Drug-nutrient cocrystallization-driven strategy towards self-assembly of milrinone and ferulic acid provides an exemplification in perfecting in vitro/vivo characteristics of anti-heart failure drugs

Abstract

A drug-nutrient cocrystallization-driven strategy has been established to highlight the superiority of nutraceutical ferulic acid (FEA) in perfecting the biopharmaceutical peculiarities of anti-heart failure drug milrinone (MLN). Taking the strategy as guidance, a novel cocrystal of MLN with FEA, namely MLN–FEA, is assembled and characterized, which reveals that the obtained solid form is a cocrystal of MLN molecule and FEA with the ratio of 1 : 1. There are milrinone–ferulic acid hydrogen-bonding couples, which are assembled into hydrogen-bonding chains in the crystal, and these chains connect the bilayer structure of MLN molecules gathering with π⋯π interactions of CO/CN groups with the pyridine rings to the whole three-dimensional framework. The combination of theoretical and experimental approaches proves that the aggregation motifs and structural features constituted by the introduction of ferulic acid in the crystal lattice have a significant effect on improving the solubility and permeability of the cocrystal.

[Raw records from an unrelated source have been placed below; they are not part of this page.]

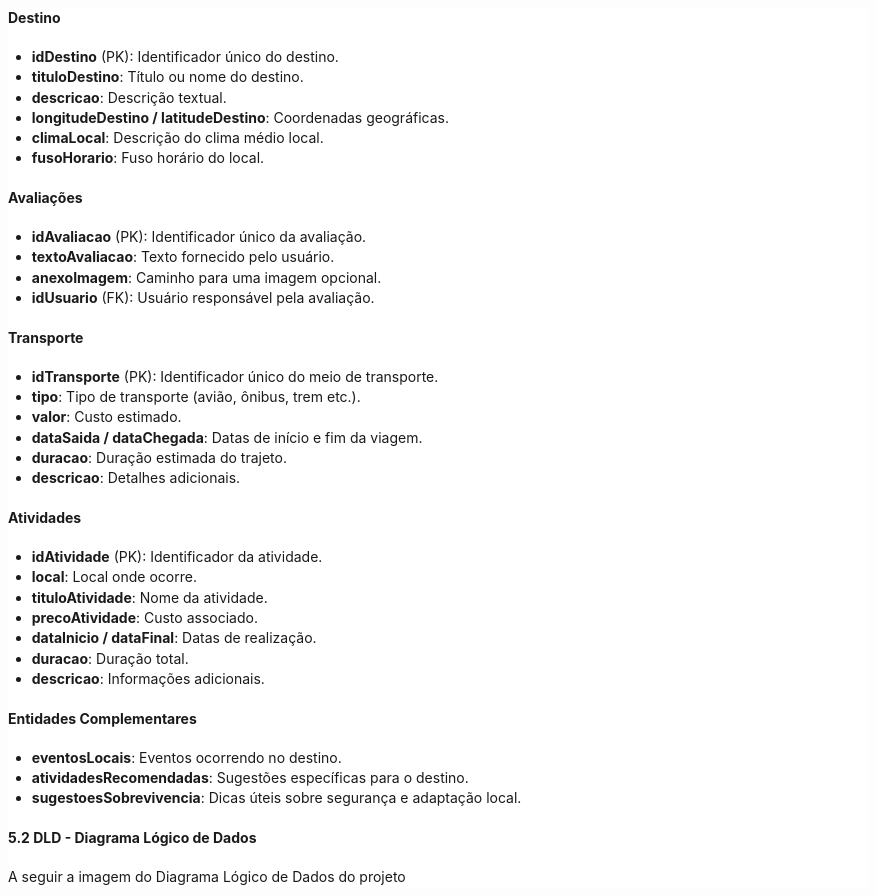 #### **Destino**

- **idDestino** (PK): Identificador único do destino.
- **tituloDestino**: Título ou nome do destino.
- **descricao**: Descrição textual.
- **longitudeDestino / latitudeDestino**: Coordenadas geográficas.
- **climaLocal**: Descrição do clima médio local.
- **fusoHorario**: Fuso horário do local.

#### **Avaliações**

- **idAvaliacao** (PK): Identificador único da avaliação.
- **textoAvaliacao**: Texto fornecido pelo usuário.
- **anexoImagem**: Caminho para uma imagem opcional.
- **idUsuario** (FK): Usuário responsável pela avaliação.

#### **Transporte**

- **idTransporte** (PK): Identificador único do meio de transporte.
- **tipo**: Tipo de transporte (avião, ônibus, trem etc.).
- **valor**: Custo estimado.
- **dataSaida / dataChegada**: Datas de início e fim da viagem.
- **duracao**: Duração estimada do trajeto.
- **descricao**: Detalhes adicionais.

#### **Atividades**

- **idAtividade** (PK): Identificador da atividade.
- **local**: Local onde ocorre.
- **tituloAtividade**: Nome da atividade.
- **precoAtividade**: Custo associado.
- **dataInicio / dataFinal**: Datas de realização.
- **duracao**: Duração total.
- **descricao**: Informações adicionais.

#### **Entidades Complementares**

- **eventosLocais**: Eventos ocorrendo no destino.
- **atividadesRecomendadas**: Sugestões específicas para o destino.
- **sugestoesSobrevivencia**: Dicas úteis sobre segurança e adaptação local.

#### 5.2 DLD - Diagrama Lógico de Dados

A seguir a imagem do Diagrama Lógico de Dados do projeto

Interestingly, compared with the parent drug MLN, the ameliorated properties in vitro can be effectively transformed into a pharmacokinetic trait in vivo, revealing the extended half-life and raised bioavailability. Thereby, the current research not only supplies a novel solid form of MLN with potential commercial value, but provides some new opinions for the applications of nutritients in cardiotonic pharmaceutical cocrystals.